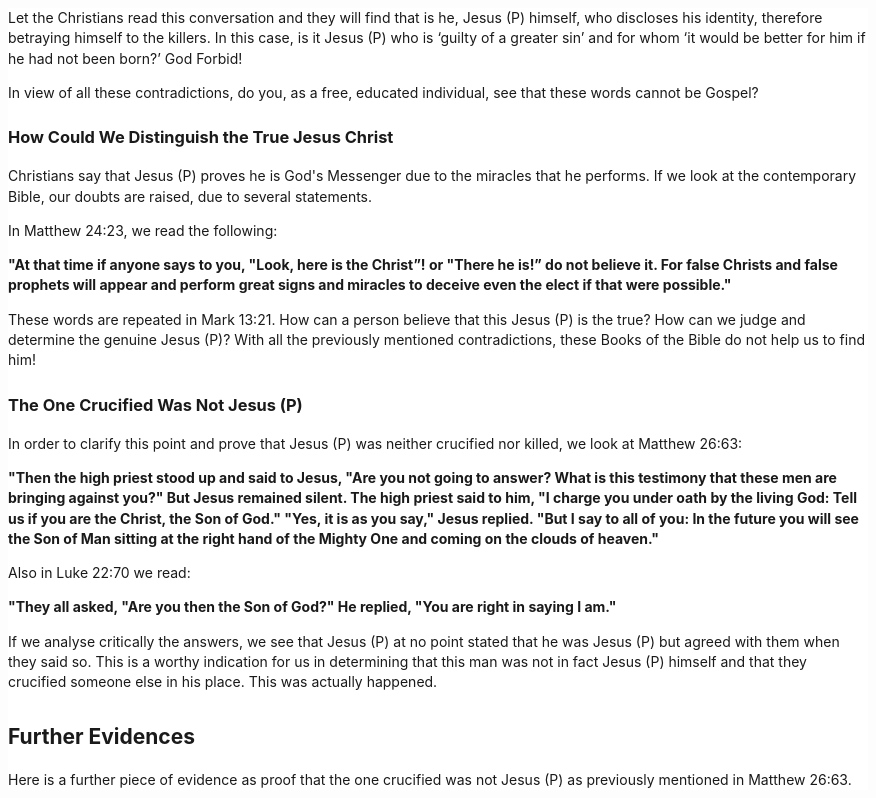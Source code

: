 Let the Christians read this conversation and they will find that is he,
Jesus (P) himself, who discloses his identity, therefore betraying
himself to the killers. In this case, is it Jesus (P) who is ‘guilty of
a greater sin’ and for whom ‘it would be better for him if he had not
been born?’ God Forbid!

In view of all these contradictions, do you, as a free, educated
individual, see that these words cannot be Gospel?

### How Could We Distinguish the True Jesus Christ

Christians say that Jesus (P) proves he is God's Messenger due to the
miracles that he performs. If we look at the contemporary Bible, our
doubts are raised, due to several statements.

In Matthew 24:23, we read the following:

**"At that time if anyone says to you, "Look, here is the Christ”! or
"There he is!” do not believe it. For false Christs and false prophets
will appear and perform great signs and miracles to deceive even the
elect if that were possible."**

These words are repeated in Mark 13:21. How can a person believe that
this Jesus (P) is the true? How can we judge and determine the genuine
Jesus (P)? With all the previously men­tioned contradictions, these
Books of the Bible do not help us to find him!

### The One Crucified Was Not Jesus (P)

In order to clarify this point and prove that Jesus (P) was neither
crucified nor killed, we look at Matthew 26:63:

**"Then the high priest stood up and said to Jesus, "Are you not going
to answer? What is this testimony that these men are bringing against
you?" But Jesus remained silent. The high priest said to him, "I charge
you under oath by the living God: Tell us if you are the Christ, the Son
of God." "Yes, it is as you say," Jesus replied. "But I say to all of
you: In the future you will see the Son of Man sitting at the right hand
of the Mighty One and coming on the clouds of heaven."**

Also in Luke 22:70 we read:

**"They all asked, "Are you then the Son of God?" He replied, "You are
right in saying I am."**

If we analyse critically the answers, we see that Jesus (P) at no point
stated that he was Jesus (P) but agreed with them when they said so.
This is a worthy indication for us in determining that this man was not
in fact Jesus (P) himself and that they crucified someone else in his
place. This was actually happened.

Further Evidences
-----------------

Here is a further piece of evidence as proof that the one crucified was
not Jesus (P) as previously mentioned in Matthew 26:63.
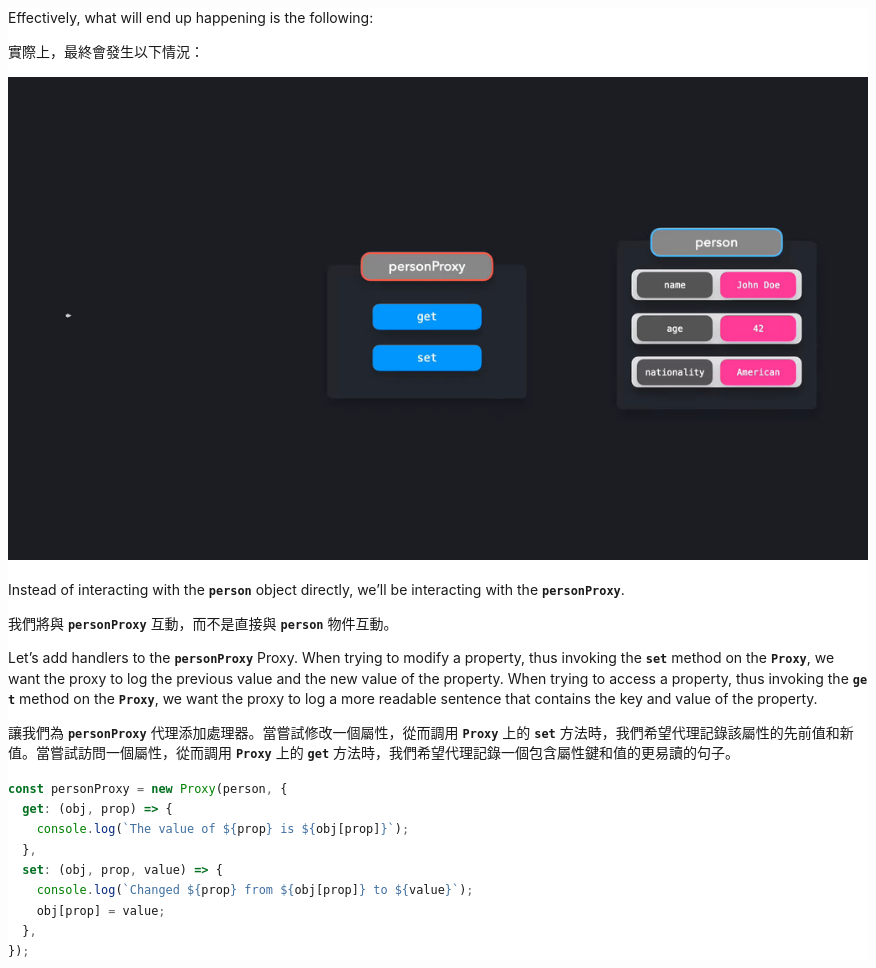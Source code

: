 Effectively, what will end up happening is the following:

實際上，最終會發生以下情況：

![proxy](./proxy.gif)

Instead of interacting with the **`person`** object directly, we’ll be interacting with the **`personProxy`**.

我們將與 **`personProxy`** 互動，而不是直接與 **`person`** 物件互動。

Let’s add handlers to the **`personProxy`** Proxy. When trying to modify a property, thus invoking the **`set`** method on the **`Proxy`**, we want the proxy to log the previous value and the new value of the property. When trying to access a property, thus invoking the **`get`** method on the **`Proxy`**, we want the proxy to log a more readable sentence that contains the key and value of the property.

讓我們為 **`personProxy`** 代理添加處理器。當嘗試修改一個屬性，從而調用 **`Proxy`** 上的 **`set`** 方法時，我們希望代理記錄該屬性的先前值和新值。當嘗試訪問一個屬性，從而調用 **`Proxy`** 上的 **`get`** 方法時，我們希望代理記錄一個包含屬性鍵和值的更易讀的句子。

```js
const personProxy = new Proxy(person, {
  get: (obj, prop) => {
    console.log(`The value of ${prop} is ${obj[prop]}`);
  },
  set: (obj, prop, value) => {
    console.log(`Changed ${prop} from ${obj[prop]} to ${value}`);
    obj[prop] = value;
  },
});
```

What to produce: Write out the records in full and exactly, omitting the pictures they hold.

Output for this exercise:
Source code

: Let the Christians read this conversation and they will find that is he,
Jesus (P) himself, who discloses his identity, therefore betraying
himself to the killers. In this case, is it Jesus (P) who is ‘guilty of
a greater sin’ and for whom ‘it would be better for him if he had not
been born?’ God Forbid!

In view of all these contradictions, do you, as a free, educated
individual, see that these words cannot be Gospel?

### How Could We Distinguish the True Jesus Christ

Christians say that Jesus (P) proves he is God's Messenger due to the
miracles that he performs. If we look at the contemporary Bible, our
doubts are raised, due to several statements.

In Matthew 24:23, we read the following:

**"At that time if anyone says to you, "Look, here is the Christ”! or
"There he is!” do not believe it. For false Christs and false prophets
will appear and perform great signs and miracles to deceive even the
elect if that were possible."**

These words are repeated in Mark 13:21. How can a person believe that
this Jesus (P) is the true? How can we judge and determine the genuine
Jesus (P)? With all the previously men­tioned contradictions, these
Books of the Bible do not help us to find him!

### The One Crucified Was Not Jesus (P)

In order to clarify this point and prove that Jesus (P) was neither
crucified nor killed, we look at Matthew 26:63:

**"Then the high priest stood up and said to Jesus, "Are you not going
to answer? What is this testimony that these men are bringing against
you?" But Jesus remained silent. The high priest said to him, "I charge
you under oath by the living God: Tell us if you are the Christ, the Son
of God." "Yes, it is as you say," Jesus replied. "But I say to all of
you: In the future you will see the Son of Man sitting at the right hand
of the Mighty One and coming on the clouds of heaven."**

Also in Luke 22:70 we read:

**"They all asked, "Are you then the Son of God?" He replied, "You are
right in saying I am."**

If we analyse critically the answers, we see that Jesus (P) at no point
stated that he was Jesus (P) but agreed with them when they said so.
This is a worthy indication for us in determining that this man was not
in fact Jesus (P) himself and that they crucified someone else in his
place. This was actually happened.

Further Evidences
-----------------

Here is a further piece of evidence as proof that the one crucified was
not Jesus (P) as previously mentioned in Matthew 26:63.
Source code

: Effectively, what will end up happening is the following:

實際上，最終會發生以下情況：

![proxy](./proxy.gif)

Instead of interacting with the **`person`** object directly, we’ll be interacting with the **`personProxy`**.

我們將與 **`personProxy`** 互動，而不是直接與 **`person`** 物件互動。

Let’s add handlers to the **`personProxy`** Proxy. When trying to modify a property, thus invoking the **`set`** method on the **`Proxy`**, we want the proxy to log the previous value and the new value of the property. When trying to access a property, thus invoking the **`get`** method on the **`Proxy`**, we want the proxy to log a more readable sentence that contains the key and value of the property.

讓我們為 **`personProxy`** 代理添加處理器。當嘗試修改一個屬性，從而調用 **`Proxy`** 上的 **`set`** 方法時，我們希望代理記錄該屬性的先前值和新值。當嘗試訪問一個屬性，從而調用 **`Proxy`** 上的 **`get`** 方法時，我們希望代理記錄一個包含屬性鍵和值的更易讀的句子。

```js
const personProxy = new Proxy(person, {
  get: (obj, prop) => {
    console.log(`The value of ${prop} is ${obj[prop]}`);
  },
  set: (obj, prop, value) => {
    console.log(`Changed ${prop} from ${obj[prop]} to ${value}`);
    obj[prop] = value;
  },
});
```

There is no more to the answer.